The copper zinc tin sulphide (CZTS) is a promising candidate for solar cell application. The CZTS/ZnS-based heterojunction provides a high conduction band offset at the junction. The three types of conduction band offset (spike, flat, and cliff) are discussed in the study, and the comparison of cell output variation is also discussed. In this simulation-based study, we have performed optimisation of the device for layer thickness, carrier mobility, defects, front contact transmission profile, and both the series and shunt resistance. A high acceptor type defect density in CZTS increases open-circuit voltage by shifting the Fermi level towards the valance band maximum.
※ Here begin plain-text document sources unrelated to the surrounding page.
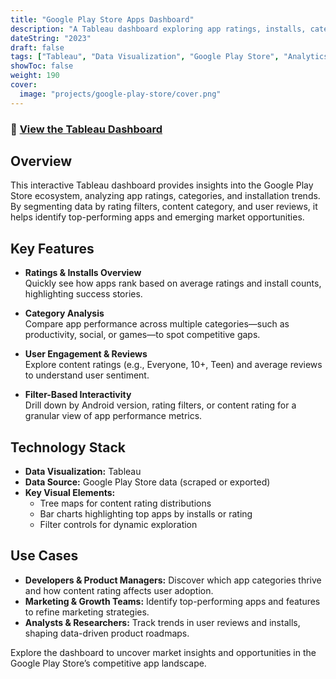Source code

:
```yaml
---
title: "Google Play Store Apps Dashboard"
description: "A Tableau dashboard exploring app ratings, installs, categories, and content reviews from the Google Play Store."
dateString: "2023"
draft: false
tags: ["Tableau", "Data Visualization", "Google Play Store", "Analytics", "Dashboard", "Mobile Apps", "User Engagement"]
showToc: false
weight: 190
cover:
  image: "projects/google-play-store/cover.png"
---
```


### 🔗 [View the Tableau Dashboard](https://public.tableau.com/views/GooglePlaystoreDashBoard/Dashboard1?:language=en-US&:sid=&:redirect=auth&:display_count=n&:origin=viz_share_link)

## Overview

This interactive Tableau dashboard provides insights into the Google Play Store ecosystem, analyzing app ratings, categories, and installation trends. By segmenting data by rating filters, content category, and user reviews, it helps identify top-performing apps and emerging market opportunities.

## Key Features

- **Ratings & Installs Overview**  
  Quickly see how apps rank based on average ratings and install counts, highlighting success stories.

- **Category Analysis**  
  Compare app performance across multiple categories—such as productivity, social, or games—to spot competitive gaps.

- **User Engagement & Reviews**  
  Explore content ratings (e.g., Everyone, 10+, Teen) and average reviews to understand user sentiment.

- **Filter-Based Interactivity**  
  Drill down by Android version, rating filters, or content rating for a granular view of app performance metrics.

## Technology Stack

- **Data Visualization:** Tableau  
- **Data Source:** Google Play Store data (scraped or exported)  
- **Key Visual Elements:**  
  - Tree maps for content rating distributions  
  - Bar charts highlighting top apps by installs or rating  
  - Filter controls for dynamic exploration

## Use Cases

- **Developers & Product Managers:** Discover which app categories thrive and how content rating affects user adoption.  
- **Marketing & Growth Teams:** Identify top-performing apps and features to refine marketing strategies.  
- **Analysts & Researchers:** Track trends in user reviews and installs, shaping data-driven product roadmaps.

Explore the dashboard to uncover market insights and opportunities in the Google Play Store’s competitive app landscape.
The introduction of CuI as a hole transport layer (HTL) offers a low Schottky barrier and delivers high efficiency compared to the same without the CuI layer, while a higher CuI thickness produce a barrier to back reflection. The finally optimised cell gives the highest power conversion efficiency of 15.53% for a spike like conduction band offset of 0.06 eV. This simulation paves a way to fabricate realistic CZTS solar cells based on the present cell model.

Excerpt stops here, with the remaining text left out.